Car Trivia of the Week: 3 Things You Didn’t Know About the Toyota Wigo
Updated on September 23 2023
The Toyota Wigo belongs to the top-selling list of used and repossessed cars at Automart, and that’s hardly surprising. The Wigo represents the very essence of an agile, affordable, and fun-to-drive small car. Equipped with a small three-cylinder engine and a choice between a five-speed manual or four-speed automatic transmission, the Wigo is an ideal second car or a worthy choice for first-time drivers.
Despite the Wigo’s popularity among Filipino buyers, there are a couple of interesting facts that only a few car lovers know about Toyota’s small hatchback. Here are the top 3 things you didn’t know about the Toyota Wigo.
Top 3 Toyota Wigo Facts
1. The Wigo is not a Toyota.
You read it right. Even though Toyota brought the Wigo nameplate to Philippine shores in 2013 to compete with the Mitsubishi Mirage hatchback, it’s not actually a Toyota to the core. Instead, it has the DNA of fellow Japanese automaker Daihatsu.
Toyota became a significant shareholder in Daihatsu in 1967 and increased its stake in the company from 16.8-percent to 33.4-percent in 1995. By 1998, Toyota has a 52.1-percent share in Daihatsu. And by 2016, Daihatsu became a wholly-owned subsidiary of Toyota.
Quick fact: Did you know the Toyota Rush is also a Daihatsu? The Rush first entered the Japanese market in 1997 under a different name: Terios. Want more Rush trivia? The first-generation Terios or Rush replaced the Daihatsu F300 Series Rocky (also known as the Feroza three-door compact SUV).
2. The Wigo is sold with a more potent 1.2-liter four-cylinder engine.
The Toyota Wigo is available with a larger and more potent 1.2-liter four-cylinder engine in Indonesia (Toyota Ayga/Daihatsu Ayla) and Vietnam (Toyota Wigo). Producing a healthy 87 horsepower and 77 pound-feet of torque, the four-cylinder motor, as expected, has more oomph than the three-cylinder engine we get in the Philippines.
The local Toyota Wigo has a 1.0-liter three-cylinder gasoline engine pumping out 66 horsepower and 65 pound-feet of torque. On the other hand, the Mitsubishi Mirage also has a three-cylinder engine, but the Mirage has more power and torque than the Wigo’s three-cylinder mill. The Mirage has a 1.2-liter three-cylinder engine with 77 horsepower and 74 pound-feet of torque.
Based on the numbers, the Wigo’s larger four-cylinder engine is a better match to the Mirage’s three-cylinder power unit. However, the smaller engine achieves 15.2 km/L in city driving and up to 24.2 km/L on the highway – part of why Toyota insists on not bringing the larger four-cylinder engine to the Philippine-spec Wigo.

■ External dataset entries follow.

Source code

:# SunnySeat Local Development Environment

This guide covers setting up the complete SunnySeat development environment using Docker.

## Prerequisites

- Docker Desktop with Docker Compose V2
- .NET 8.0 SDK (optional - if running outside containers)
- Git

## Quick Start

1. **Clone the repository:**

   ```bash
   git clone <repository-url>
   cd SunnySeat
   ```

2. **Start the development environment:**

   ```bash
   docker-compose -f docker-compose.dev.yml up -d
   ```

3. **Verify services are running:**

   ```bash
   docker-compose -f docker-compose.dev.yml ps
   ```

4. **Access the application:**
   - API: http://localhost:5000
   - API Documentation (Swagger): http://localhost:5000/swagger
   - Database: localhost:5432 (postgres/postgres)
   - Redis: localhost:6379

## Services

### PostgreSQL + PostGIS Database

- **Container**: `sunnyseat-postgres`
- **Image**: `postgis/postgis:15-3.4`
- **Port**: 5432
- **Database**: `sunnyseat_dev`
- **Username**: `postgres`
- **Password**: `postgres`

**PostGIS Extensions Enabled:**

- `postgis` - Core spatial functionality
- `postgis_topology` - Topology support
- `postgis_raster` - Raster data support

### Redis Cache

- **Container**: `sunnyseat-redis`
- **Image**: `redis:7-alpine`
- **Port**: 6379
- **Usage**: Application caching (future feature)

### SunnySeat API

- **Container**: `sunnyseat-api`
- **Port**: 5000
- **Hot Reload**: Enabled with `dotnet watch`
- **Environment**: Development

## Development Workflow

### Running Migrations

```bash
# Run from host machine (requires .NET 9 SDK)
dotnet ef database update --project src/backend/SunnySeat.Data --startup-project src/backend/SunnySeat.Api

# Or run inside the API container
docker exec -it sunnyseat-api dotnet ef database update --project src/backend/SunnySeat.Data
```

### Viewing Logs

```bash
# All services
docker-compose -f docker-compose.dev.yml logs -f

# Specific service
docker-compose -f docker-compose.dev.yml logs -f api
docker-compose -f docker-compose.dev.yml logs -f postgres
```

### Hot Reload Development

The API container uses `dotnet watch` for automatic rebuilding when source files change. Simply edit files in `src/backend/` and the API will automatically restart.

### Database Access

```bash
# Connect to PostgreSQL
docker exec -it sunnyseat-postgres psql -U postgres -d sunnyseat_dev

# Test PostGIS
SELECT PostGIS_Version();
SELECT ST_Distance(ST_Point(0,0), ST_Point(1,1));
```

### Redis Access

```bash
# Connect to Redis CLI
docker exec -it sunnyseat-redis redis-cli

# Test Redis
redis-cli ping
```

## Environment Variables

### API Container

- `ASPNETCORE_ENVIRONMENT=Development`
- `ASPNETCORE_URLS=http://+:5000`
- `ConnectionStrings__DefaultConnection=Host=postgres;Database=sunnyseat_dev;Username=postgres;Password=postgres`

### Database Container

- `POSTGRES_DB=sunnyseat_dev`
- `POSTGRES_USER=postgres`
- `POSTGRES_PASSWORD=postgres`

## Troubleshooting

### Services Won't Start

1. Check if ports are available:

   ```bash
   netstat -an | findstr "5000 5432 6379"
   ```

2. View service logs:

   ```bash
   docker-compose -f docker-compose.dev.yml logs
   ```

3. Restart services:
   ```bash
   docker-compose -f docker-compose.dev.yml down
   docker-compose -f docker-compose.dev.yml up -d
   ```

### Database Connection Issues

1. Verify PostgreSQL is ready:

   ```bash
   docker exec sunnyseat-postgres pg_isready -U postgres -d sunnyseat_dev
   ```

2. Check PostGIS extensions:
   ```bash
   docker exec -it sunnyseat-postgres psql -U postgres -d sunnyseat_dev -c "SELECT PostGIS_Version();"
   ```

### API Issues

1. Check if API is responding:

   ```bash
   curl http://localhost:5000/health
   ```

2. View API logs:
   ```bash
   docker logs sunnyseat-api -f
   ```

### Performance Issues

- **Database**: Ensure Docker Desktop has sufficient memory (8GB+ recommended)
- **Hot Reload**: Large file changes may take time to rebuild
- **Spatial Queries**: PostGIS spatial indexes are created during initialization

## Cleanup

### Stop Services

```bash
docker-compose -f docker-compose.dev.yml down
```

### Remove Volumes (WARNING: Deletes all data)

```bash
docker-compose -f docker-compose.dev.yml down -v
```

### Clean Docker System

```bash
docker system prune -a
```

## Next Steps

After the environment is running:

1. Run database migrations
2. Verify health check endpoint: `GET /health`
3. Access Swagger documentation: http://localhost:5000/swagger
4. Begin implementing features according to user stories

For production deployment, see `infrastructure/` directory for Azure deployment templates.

3. Toyota/Daihatsu made a Wigo Concept with a turbocharged engine.
Even before Mitsubishi and Ralliart New Zealand unleashed the Mirage Evolution concept in 2021, Toyota and Daihatsu came up with the Ayla Turbo Concept, a one-off model based on a production Wigo hatchback.
Under the hood, it gets the bigger 1.2-liter four-cylinder engine with modified pistons and a new turbocharger. It now has 200 horsepower to play with, which is a lot for a car weighing less than 900 kilograms. Exterior-wise, the Ayla Turbo Concept has unique side skirts, a deep chin spoiler, and lightweight plexiglass windows. Underneath, it has AP racing brakes, special alloy wheels wrapped in Achilles semi-slick tires, and lowered suspension.
Like the Mirage Evolution Concept, the Ayla Turbo Concept will probably remain as concept cars for now. Given that Toyota is busy reinvigorating its image with the GR Supra and GR Yaris, a hardcore and turbocharged Wigo (GR Wigo, anyone?) will definitely strike a chord for enthusiasts looking for a fast Wigo out of the box.
Small Car, Big Features
The Toyota Wigo is well-loved by the motoring public for a multitude of reasons. It may only have a three-cylinder engine, but it has enough power to climb Baguio and Tagaytay without penalizing fuel economy.
The compact and quirky hatchback design offers enough room for a small family and light cargo. Finally, it is one of the most affordable practicars (practical cars) in the market, especially if you buy a used or repossessed Toyota Wigo.